╔══

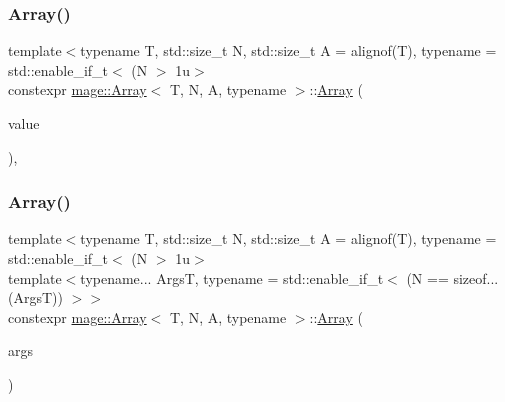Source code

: \mbox{\label{structmage_1_1_array_a1f206f942c1318eb7f57c7e0666bc923}} 
\subsubsection{\texorpdfstring{Array()}{Array()}\hspace{0.1cm}{\footnotesize\ttfamily [2/10]}}
{\footnotesize\ttfamily template$<$typename T, std\+::size\+\_\+t N, std\+::size\+\_\+t A = alignof(\+T), typename  = std\+::enable\+\_\+if\+\_\+t$<$ (\+N $>$ 1u$>$ \\
constexpr \mbox{\hyperlink{structmage_1_1_array}{mage\+::\+Array}}$<$ T, N, A, typename $>$\+::\mbox{\hyperlink{structmage_1_1_array}{Array}} (\begin{DoxyParamCaption}\item[{const T \&}]{value }\end{DoxyParamCaption})\hspace{0.3cm}{\ttfamily [explicit]}, {\ttfamily [noexcept]}}

\mbox{\label{structmage_1_1_array_ab6dbce28b41b7ef1e9c0195f24f378a6}} 
\subsubsection{\texorpdfstring{Array()}{Array()}\hspace{0.1cm}{\footnotesize\ttfamily [3/10]}}
{\footnotesize\ttfamily template$<$typename T, std\+::size\+\_\+t N, std\+::size\+\_\+t A = alignof(\+T), typename  = std\+::enable\+\_\+if\+\_\+t$<$ (\+N $>$ 1u$>$ \\
template$<$typename... ArgsT, typename  = std\+::enable\+\_\+if\+\_\+t$<$ (\+N == sizeof...(\+Args\+T)) $>$$>$ \\
constexpr \mbox{\hyperlink{structmage_1_1_array}{mage\+::\+Array}}$<$ T, N, A, typename $>$\+::\mbox{\hyperlink{structmage_1_1_array}{Array}} (\begin{DoxyParamCaption}\item[{ArgsT \&\&...}]{args }\end{DoxyParamCaption})\hspace{0.3cm}{\ttfamily [noexcept]}}

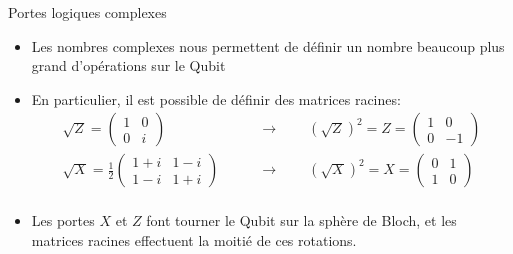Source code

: \documentclass[aspectratio=169,12pt]{beamer}
\begin{document}
\begin{frame}{Portes logiques complexes}
    \begin{itemize}
        \item Les nombres complexes nous permettent de définir un nombre beaucoup plus grand d'opérations sur le Qubit
        \item En particulier, il est possible de définir des matrices racines:
        \begin{align*}
            \sqrt{Z} = 
            \begin{pmatrix}
                1 & 0 \\
                0 & i 
            \end{pmatrix}
            &\qquad \longrightarrow \qquad
            (\sqrt{Z})^2 = Z = 
            \begin{pmatrix}
                1 & 0 \\
                0 & -1 
            \end{pmatrix}
            \\
            \sqrt{X} = \frac{1}{2} 
            \begin{pmatrix}
                1+i & 1-i \\
                1-i & 1+i 
            \end{pmatrix}
            &\qquad \longrightarrow \qquad
            (\sqrt{X})^2 = X =
            \begin{pmatrix}
                0 & 1 \\
                1 & 0  
            \end{pmatrix}
            \\
        \end{align*}
        \item Les portes $X$ et $Z$ font tourner le Qubit sur la sphère de Bloch, et les matrices racines effectuent la moitié de ces rotations.
    \end{itemize}
\end{frame}
\end{document}
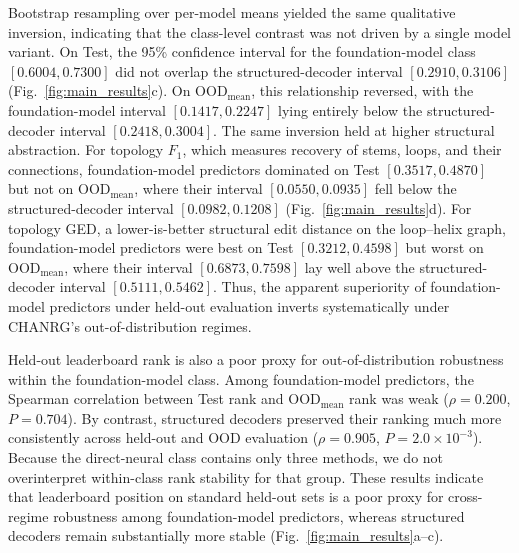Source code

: \documentclass[pdflatex,sn-mathphys-num]{sn-jnl}%
\theoremstyle{thmstyleone}%
\theoremstyle{thmstyletwo}%
\theoremstyle{thmstylethree}%
\begin{document}
Bootstrap resampling over per-model means yielded the same qualitative inversion, indicating that the class-level contrast was not driven by a single model variant.
On Test, the 95\% confidence interval for the foundation-model class $[0.6004, 0.7300]$ did not overlap the structured-decoder interval $[0.2910, 0.3106]$ (Fig.~\ref{fig:main_results}c).
On $\mathrm{OOD}_{\mathrm{mean}}$, this relationship reversed, with the foundation-model interval $[0.1417, 0.2247]$ lying entirely below the structured-decoder interval $[0.2418, 0.3004]$.
The same inversion held at higher structural abstraction.
For topology $F_1$, which measures recovery of stems, loops, and their connections, foundation-model predictors dominated on Test $[0.3517, 0.4870]$ but not on $\mathrm{OOD}_{\mathrm{mean}}$, where their interval $[0.0550, 0.0935]$ fell below the structured-decoder interval $[0.0982, 0.1208]$ (Fig.~\ref{fig:main_results}d).
For topology GED, a lower-is-better structural edit distance on the loop--helix graph, foundation-model predictors were best on Test $[0.3212, 0.4598]$ but worst on $\mathrm{OOD}_{\mathrm{mean}}$, where their interval $[0.6873, 0.7598]$ lay well above the structured-decoder interval $[0.5111, 0.5462]$.
Thus, the apparent superiority of foundation-model predictors under held-out evaluation inverts systematically under CHANRG's out-of-distribution regimes.

Held-out leaderboard rank is also a poor proxy for out-of-distribution robustness within the foundation-model class.
Among foundation-model predictors, the Spearman correlation between Test rank and $\mathrm{OOD}_{\mathrm{mean}}$ rank was weak ($\rho = 0.200$, $P = 0.704$).
By contrast, structured decoders preserved their ranking much more consistently across held-out and OOD evaluation ($\rho = 0.905$, $P = 2.0\times10^{-3}$).
Because the direct-neural class contains only three methods, we do not overinterpret within-class rank stability for that group.
These results indicate that leaderboard position on standard held-out sets is a poor proxy for cross-regime robustness among foundation-model predictors, whereas structured decoders remain substantially more stable (Fig.~\ref{fig:main_results}a--c).
\end{document}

╚══

• GOAL OF THE EXERCISE: Could you set down the records above exactly, skipping any picture?

• RESPONSE BOX:
Source code

: \mbox{\label{structmage_1_1_array_a1f206f942c1318eb7f57c7e0666bc923}} 
\subsubsection{\texorpdfstring{Array()}{Array()}\hspace{0.1cm}{\footnotesize\ttfamily [2/10]}}
{\footnotesize\ttfamily template$<$typename T, std\+::size\+\_\+t N, std\+::size\+\_\+t A = alignof(\+T), typename  = std\+::enable\+\_\+if\+\_\+t$<$ (\+N $>$ 1u$>$ \\
constexpr \mbox{\hyperlink{structmage_1_1_array}{mage\+::\+Array}}$<$ T, N, A, typename $>$\+::\mbox{\hyperlink{structmage_1_1_array}{Array}} (\begin{DoxyParamCaption}\item[{const T \&}]{value }\end{DoxyParamCaption})\hspace{0.3cm}{\ttfamily [explicit]}, {\ttfamily [noexcept]}}

\mbox{\label{structmage_1_1_array_ab6dbce28b41b7ef1e9c0195f24f378a6}} 
\subsubsection{\texorpdfstring{Array()}{Array()}\hspace{0.1cm}{\footnotesize\ttfamily [3/10]}}
{\footnotesize\ttfamily template$<$typename T, std\+::size\+\_\+t N, std\+::size\+\_\+t A = alignof(\+T), typename  = std\+::enable\+\_\+if\+\_\+t$<$ (\+N $>$ 1u$>$ \\
template$<$typename... ArgsT, typename  = std\+::enable\+\_\+if\+\_\+t$<$ (\+N == sizeof...(\+Args\+T)) $>$$>$ \\
constexpr \mbox{\hyperlink{structmage_1_1_array}{mage\+::\+Array}}$<$ T, N, A, typename $>$\+::\mbox{\hyperlink{structmage_1_1_array}{Array}} (\begin{DoxyParamCaption}\item[{ArgsT \&\&...}]{args }\end{DoxyParamCaption})\hspace{0.3cm}{\ttfamily [noexcept]}}

Source code

: \documentclass[aspectratio=169,12pt]{beamer}
\begin{document}
\begin{frame}{Portes logiques complexes}
    \begin{itemize}
        \item Les nombres complexes nous permettent de définir un nombre beaucoup plus grand d'opérations sur le Qubit
        \item En particulier, il est possible de définir des matrices racines:
        \begin{align*}
            \sqrt{Z} = 
            \begin{pmatrix}
                1 & 0 \\
                0 & i 
            \end{pmatrix}
            &\qquad \longrightarrow \qquad
            (\sqrt{Z})^2 = Z = 
            \begin{pmatrix}
                1 & 0 \\
                0 & -1 
            \end{pmatrix}
            \\
            \sqrt{X} = \frac{1}{2} 
            \begin{pmatrix}
                1+i & 1-i \\
                1-i & 1+i 
            \end{pmatrix}
            &\qquad \longrightarrow \qquad
            (\sqrt{X})^2 = X =
            \begin{pmatrix}
                0 & 1 \\
                1 & 0  
            \end{pmatrix}
            \\
        \end{align*}
        \item Les portes $X$ et $Z$ font tourner le Qubit sur la sphère de Bloch, et les matrices racines effectuent la moitié de ces rotations.
    \end{itemize}
\end{frame}
\end{document}
Source code

: \documentclass[pdflatex,sn-mathphys-num]{sn-jnl}%
\theoremstyle{thmstyleone}%
\theoremstyle{thmstyletwo}%
\theoremstyle{thmstylethree}%
\begin{document}
Bootstrap resampling over per-model means yielded the same qualitative inversion, indicating that the class-level contrast was not driven by a single model variant.
On Test, the 95\% confidence interval for the foundation-model class $[0.6004, 0.7300]$ did not overlap the structured-decoder interval $[0.2910, 0.3106]$ (Fig.~\ref{fig:main_results}c).
On $\mathrm{OOD}_{\mathrm{mean}}$, this relationship reversed, with the foundation-model interval $[0.1417, 0.2247]$ lying entirely below the structured-decoder interval $[0.2418, 0.3004]$.
The same inversion held at higher structural abstraction.
For topology $F_1$, which measures recovery of stems, loops, and their connections, foundation-model predictors dominated on Test $[0.3517, 0.4870]$ but not on $\mathrm{OOD}_{\mathrm{mean}}$, where their interval $[0.0550, 0.0935]$ fell below the structured-decoder interval $[0.0982, 0.1208]$ (Fig.~\ref{fig:main_results}d).
For topology GED, a lower-is-better structural edit distance on the loop--helix graph, foundation-model predictors were best on Test $[0.3212, 0.4598]$ but worst on $\mathrm{OOD}_{\mathrm{mean}}$, where their interval $[0.6873, 0.7598]$ lay well above the structured-decoder interval $[0.5111, 0.5462]$.
Thus, the apparent superiority of foundation-model predictors under held-out evaluation inverts systematically under CHANRG's out-of-distribution regimes.

Held-out leaderboard rank is also a poor proxy for out-of-distribution robustness within the foundation-model class.
Among foundation-model predictors, the Spearman correlation between Test rank and $\mathrm{OOD}_{\mathrm{mean}}$ rank was weak ($\rho = 0.200$, $P = 0.704$).
By contrast, structured decoders preserved their ranking much more consistently across held-out and OOD evaluation ($\rho = 0.905$, $P = 2.0\times10^{-3}$).
Because the direct-neural class contains only three methods, we do not overinterpret within-class rank stability for that group.
These results indicate that leaderboard position on standard held-out sets is a poor proxy for cross-regime robustness among foundation-model predictors, whereas structured decoders remain substantially more stable (Fig.~\ref{fig:main_results}a--c).
\end{document}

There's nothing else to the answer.